Das bedeute, ihre Anwerbung als Spitzel sei vorbereitet worden. Hinzu 
seien noch vier weitere Informanten gekommen, die einen loseren Kontakt 
zum MfS unterhielten. Die meisten seien in den achtziger Jahren 
angeworben worden. Zuständig gewesen sei die Hauptabteilung XXII, deren 
Aufgabe die Terrorabwehr war.  Auch andere Stasi-Abteilungen des 
Ministeriums seien involviert gewesen, hieß es. So gehe aus den Akten 
hervor, dass ein Westagent der Hauptverwaltung Aufklärung (HVA - 
zuständig für Auslandsspionage) Informationen über die militante 
Neonazi-Organisation Wehrsportgruppe Hoffmann geliefert habe.

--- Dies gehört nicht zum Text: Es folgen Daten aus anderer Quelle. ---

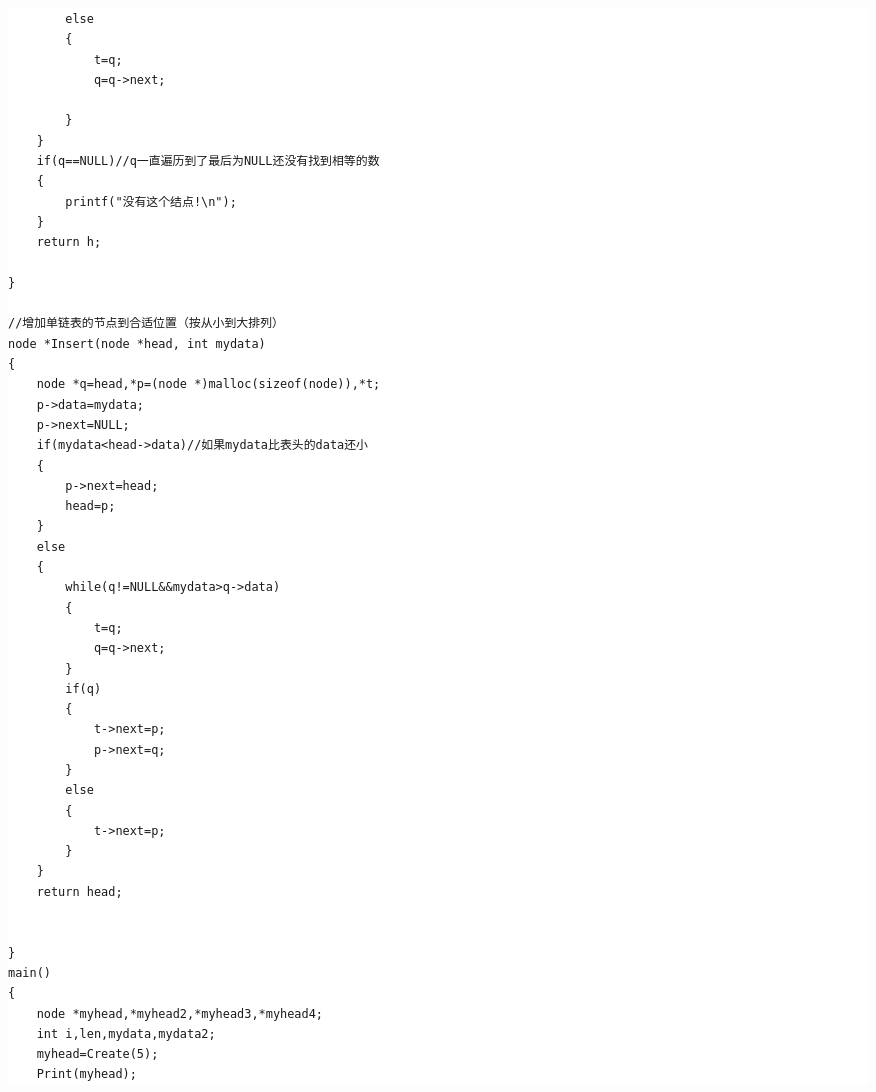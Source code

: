 			else
			{
				t=q;
				q=q->next;
				
			}
		}
		if(q==NULL)//q一直遍历到了最后为NULL还没有找到相等的数
		{
			printf("没有这个结点!\n");	
		}
		return h;
	
	}
	
	//增加单链表的节点到合适位置（按从小到大排列）
	node *Insert(node *head, int mydata)
	{
		node *q=head,*p=(node *)malloc(sizeof(node)),*t;
		p->data=mydata;
		p->next=NULL;
		if(mydata<head->data)//如果mydata比表头的data还小
		{
			p->next=head;
			head=p;
		}
		else
		{
			while(q!=NULL&&mydata>q->data)
			{
				t=q;
				q=q->next;
			}
			if(q)
			{
				t->next=p;
				p->next=q;
			}
			else
			{
				t->next=p;
			}
		}
		return head;
	
	
	}
	main()
	{
		node *myhead,*myhead2,*myhead3,*myhead4;
		int i,len,mydata,mydata2;
		myhead=Create(5);
		Print(myhead);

 "Über eigenen Schatten gesprungen"
 Die Akten über die IM, die im rechten Spektrum agierten, könnten auch 
für aktuelle Ermittlungen der Bundesanwaltschaft zu Hinterleuten und 
Mittätern des Oktoberfest-Attentats von 1980 von Belang sein, schrieb 
das Blatt. Bei dem Anschlag am 26. September 1980 waren 13 Menschen 
getötet und weitere 211 Personen zum Teil lebensgefährlich verletzt 
worden. Die Bundesanwaltschaft hatte zuletzt im Februar erklärt, bereits
 in der Vergangenheit seien Hinweise in Stasi-Akten auf das 
Oktoberfest-Attentat eingehend gesichtet und hochrangige Offiziere des 
MfS befragt worden.
Dass die Stasi auch die rechtsextreme Szene "auf dem Radarschirm" hatte 
und Inoffizielle Mitarbeiter in deren Mitte führte, zeigt laut Ansicht 
von Sprecherin Hovestädt, dass die Geheimpolizei weltanschaulich über 
ihren Schatten sprang, wenn ihr Auftrag als "Schild- und Schwert" der 
SED-Partei es erforderlich gemacht habe.